- **Input data**
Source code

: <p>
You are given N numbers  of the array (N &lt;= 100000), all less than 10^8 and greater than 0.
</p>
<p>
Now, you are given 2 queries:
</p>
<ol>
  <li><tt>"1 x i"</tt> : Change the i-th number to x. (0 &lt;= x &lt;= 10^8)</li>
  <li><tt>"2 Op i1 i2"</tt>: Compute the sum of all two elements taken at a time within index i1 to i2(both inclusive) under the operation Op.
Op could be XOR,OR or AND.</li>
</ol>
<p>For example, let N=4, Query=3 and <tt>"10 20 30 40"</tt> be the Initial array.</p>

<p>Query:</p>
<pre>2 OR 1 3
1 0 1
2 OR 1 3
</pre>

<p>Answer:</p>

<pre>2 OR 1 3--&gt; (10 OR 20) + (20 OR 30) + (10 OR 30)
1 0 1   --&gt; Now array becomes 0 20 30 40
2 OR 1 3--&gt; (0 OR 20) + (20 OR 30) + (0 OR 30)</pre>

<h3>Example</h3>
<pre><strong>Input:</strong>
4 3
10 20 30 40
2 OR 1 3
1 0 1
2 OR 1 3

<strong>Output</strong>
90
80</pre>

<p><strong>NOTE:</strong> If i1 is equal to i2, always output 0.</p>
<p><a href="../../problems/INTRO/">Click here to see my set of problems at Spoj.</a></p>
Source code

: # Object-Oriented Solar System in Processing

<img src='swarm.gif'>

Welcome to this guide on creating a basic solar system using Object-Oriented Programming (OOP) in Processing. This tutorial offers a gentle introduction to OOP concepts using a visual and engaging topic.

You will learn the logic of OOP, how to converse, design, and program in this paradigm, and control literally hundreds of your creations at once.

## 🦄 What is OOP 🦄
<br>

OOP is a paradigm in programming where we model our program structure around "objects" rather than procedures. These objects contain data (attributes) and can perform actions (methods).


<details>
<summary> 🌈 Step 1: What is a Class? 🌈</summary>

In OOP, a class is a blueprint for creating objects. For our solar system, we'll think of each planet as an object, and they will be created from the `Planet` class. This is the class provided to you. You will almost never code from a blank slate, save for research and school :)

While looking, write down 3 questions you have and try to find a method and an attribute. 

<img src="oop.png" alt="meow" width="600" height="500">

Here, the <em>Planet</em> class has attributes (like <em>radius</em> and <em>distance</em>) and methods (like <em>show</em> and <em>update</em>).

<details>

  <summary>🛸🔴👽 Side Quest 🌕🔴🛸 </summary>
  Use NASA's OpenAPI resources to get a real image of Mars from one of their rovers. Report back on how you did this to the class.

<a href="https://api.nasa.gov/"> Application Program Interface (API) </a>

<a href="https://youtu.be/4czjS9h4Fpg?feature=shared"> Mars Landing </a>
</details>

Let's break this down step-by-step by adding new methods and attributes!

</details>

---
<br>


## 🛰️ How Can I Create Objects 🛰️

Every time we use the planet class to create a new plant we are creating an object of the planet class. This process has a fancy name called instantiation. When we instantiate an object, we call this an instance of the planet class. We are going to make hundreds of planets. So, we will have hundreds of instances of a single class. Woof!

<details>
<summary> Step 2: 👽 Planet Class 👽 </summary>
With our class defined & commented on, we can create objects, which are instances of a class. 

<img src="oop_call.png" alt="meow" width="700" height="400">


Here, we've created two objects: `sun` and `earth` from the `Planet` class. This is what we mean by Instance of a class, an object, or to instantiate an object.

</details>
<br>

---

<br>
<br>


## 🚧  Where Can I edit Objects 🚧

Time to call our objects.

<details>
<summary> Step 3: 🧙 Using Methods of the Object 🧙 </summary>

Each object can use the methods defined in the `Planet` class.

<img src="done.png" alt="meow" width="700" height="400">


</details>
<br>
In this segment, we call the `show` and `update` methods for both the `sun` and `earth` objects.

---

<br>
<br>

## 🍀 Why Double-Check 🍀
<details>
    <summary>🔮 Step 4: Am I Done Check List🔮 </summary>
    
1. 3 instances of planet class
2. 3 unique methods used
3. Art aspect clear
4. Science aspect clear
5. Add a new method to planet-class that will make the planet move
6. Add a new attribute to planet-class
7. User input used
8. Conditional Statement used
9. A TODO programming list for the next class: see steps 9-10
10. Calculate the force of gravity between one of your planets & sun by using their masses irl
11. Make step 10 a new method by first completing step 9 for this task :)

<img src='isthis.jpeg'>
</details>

- **Exercise goal**
Copy out only the lines above from the one with "Now, you are" to the one with "OOP is a paradigm", inclusive, exactly as they stand.

- **Task response**
Now, you are given 2 queries:
</p>
<ol>
  <li><tt>"1 x i"</tt> : Change the i-th number to x. (0 &lt;= x &lt;= 10^8)</li>
  <li><tt>"2 Op i1 i2"</tt>: Compute the sum of all two elements taken at a time within index i1 to i2(both inclusive) under the operation Op.
Op could be XOR,OR or AND.</li>
</ol>
<p>For example, let N=4, Query=3 and <tt>"10 20 30 40"</tt> be the Initial array.</p>

<p>Query:</p>
<pre>2 OR 1 3
1 0 1
2 OR 1 3
</pre>

<p>Answer:</p>

<pre>2 OR 1 3--&gt; (10 OR 20) + (20 OR 30) + (10 OR 30)
1 0 1   --&gt; Now array becomes 0 20 30 40
2 OR 1 3--&gt; (0 OR 20) + (20 OR 30) + (0 OR 30)</pre>

<h3>Example</h3>
<pre><strong>Input:</strong>
4 3
10 20 30 40
2 OR 1 3
1 0 1
2 OR 1 3

<strong>Output</strong>
90
80</pre>

<p><strong>NOTE:</strong> If i1 is equal to i2, always output 0.</p>
<p><a href="../../problems/INTRO/">Click here to see my set of problems at Spoj.</a></p>
Source code

: # Object-Oriented Solar System in Processing

<img src='swarm.gif'>

Welcome to this guide on creating a basic solar system using Object-Oriented Programming (OOP) in Processing. This tutorial offers a gentle introduction to OOP concepts using a visual and engaging topic.

You will learn the logic of OOP, how to converse, design, and program in this paradigm, and control literally hundreds of your creations at once.

## 🦄 What is OOP 🦄
<br>

OOP is a paradigm in programming where we model our program structure around "objects" rather than procedures. These objects contain data (attributes) and can perform actions (methods).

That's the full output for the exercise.